En 2018, le gouvernement français annonce la restitution de 26 œuvres à la République du Bénin, en 2020 le projet de loi est adopté par l’Assemblée nationale et, enfin, le 10 novembre 2021, une foule est réunie pour assister au retour du trésor sur ses terres d’origine. Aujourd’hui, que sont devenues ces œuvres et qu’elles sont les conséquences de cette restitution sur les pratiques muséales ?

Ces prises de guerre par les troupes coloniales françaises en 1892, après les affrontements du Dahomey, sont des témoignages uniques de ce royaume ayant régné sur la partie sud de l’actuel Bénin au XVIIIème et XIXème siècles. Les 26 œuvres du trésor royal d’Abomey furent conservées au musée d’Ethnographie du Trocadéro en 1893, puis au musée de l’Homme en 1937 et étaient jusqu’alors conservées au musée du Quai Branly Jacques Chirac. Parmi ces œuvres se trouvent des statues royales anthropo-zoomorphes, des portes en bois sculptées ou encore des trônes, témoignant d’un savoir-faire et d’une culture propre à ce peuple. En effet, le développement de l’artisanat et des arts régionaux faisait partie intégrante des règnes des rois du Dahomey.

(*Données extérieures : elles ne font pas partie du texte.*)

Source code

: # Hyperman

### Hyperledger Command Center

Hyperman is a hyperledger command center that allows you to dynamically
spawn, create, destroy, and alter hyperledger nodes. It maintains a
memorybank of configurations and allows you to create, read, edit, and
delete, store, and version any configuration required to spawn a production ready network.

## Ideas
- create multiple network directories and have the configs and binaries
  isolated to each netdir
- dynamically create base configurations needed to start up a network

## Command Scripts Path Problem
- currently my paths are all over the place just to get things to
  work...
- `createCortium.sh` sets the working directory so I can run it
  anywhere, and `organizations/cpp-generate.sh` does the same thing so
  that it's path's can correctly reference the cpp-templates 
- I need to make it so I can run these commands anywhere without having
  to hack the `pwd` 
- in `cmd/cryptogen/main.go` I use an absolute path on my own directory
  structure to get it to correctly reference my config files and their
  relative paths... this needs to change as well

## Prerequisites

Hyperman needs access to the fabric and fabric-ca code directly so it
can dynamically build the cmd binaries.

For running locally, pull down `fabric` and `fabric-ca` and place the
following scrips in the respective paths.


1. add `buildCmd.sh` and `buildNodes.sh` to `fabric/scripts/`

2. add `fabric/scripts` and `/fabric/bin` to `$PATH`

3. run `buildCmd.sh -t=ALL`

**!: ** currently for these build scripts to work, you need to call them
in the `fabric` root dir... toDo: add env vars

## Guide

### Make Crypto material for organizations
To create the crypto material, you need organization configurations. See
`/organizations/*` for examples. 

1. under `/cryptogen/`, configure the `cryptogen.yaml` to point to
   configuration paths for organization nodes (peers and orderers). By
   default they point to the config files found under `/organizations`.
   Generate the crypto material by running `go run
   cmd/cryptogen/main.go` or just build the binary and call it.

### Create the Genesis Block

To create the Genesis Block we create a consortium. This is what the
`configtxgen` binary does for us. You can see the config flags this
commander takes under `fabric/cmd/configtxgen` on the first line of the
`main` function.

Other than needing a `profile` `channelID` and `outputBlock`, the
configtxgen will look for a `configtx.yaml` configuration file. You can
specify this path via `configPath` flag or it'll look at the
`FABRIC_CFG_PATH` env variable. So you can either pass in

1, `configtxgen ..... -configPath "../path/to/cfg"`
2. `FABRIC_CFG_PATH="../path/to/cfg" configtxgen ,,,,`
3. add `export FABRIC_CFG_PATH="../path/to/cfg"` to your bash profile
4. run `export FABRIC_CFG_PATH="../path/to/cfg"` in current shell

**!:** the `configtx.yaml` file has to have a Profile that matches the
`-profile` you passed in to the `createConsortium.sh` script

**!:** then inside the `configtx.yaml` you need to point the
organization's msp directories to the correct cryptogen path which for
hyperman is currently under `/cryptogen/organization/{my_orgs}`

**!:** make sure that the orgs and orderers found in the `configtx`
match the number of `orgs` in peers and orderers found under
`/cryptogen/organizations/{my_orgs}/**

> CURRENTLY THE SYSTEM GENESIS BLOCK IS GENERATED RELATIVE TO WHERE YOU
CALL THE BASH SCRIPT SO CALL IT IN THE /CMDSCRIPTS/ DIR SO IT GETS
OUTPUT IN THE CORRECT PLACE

Pour la population béninoise, cette restitution est un tournant mémorable pour l’histoire du pays. « Je frissonne à l’idée d’observer de plus près ces trésors royaux, notamment les trônes de nos ancêtres. C’est inimaginable. Du haut de mes 72 ans, je peux mourir en paix, une fois que je les aurais vus » a confié Dah Adohouannon, un dignitaire et chef de collectivité à l’AFP. En effet pour ce pays d’Afrique de l’Ouest, il s’agit d’une question de dignité et de fierté nationale que de voir revenir sur le territoire ces œuvres empreintes de symbolique et de sacralité, en témoignent les centaines de Béninois et Béninoises venus accueillir le convoi.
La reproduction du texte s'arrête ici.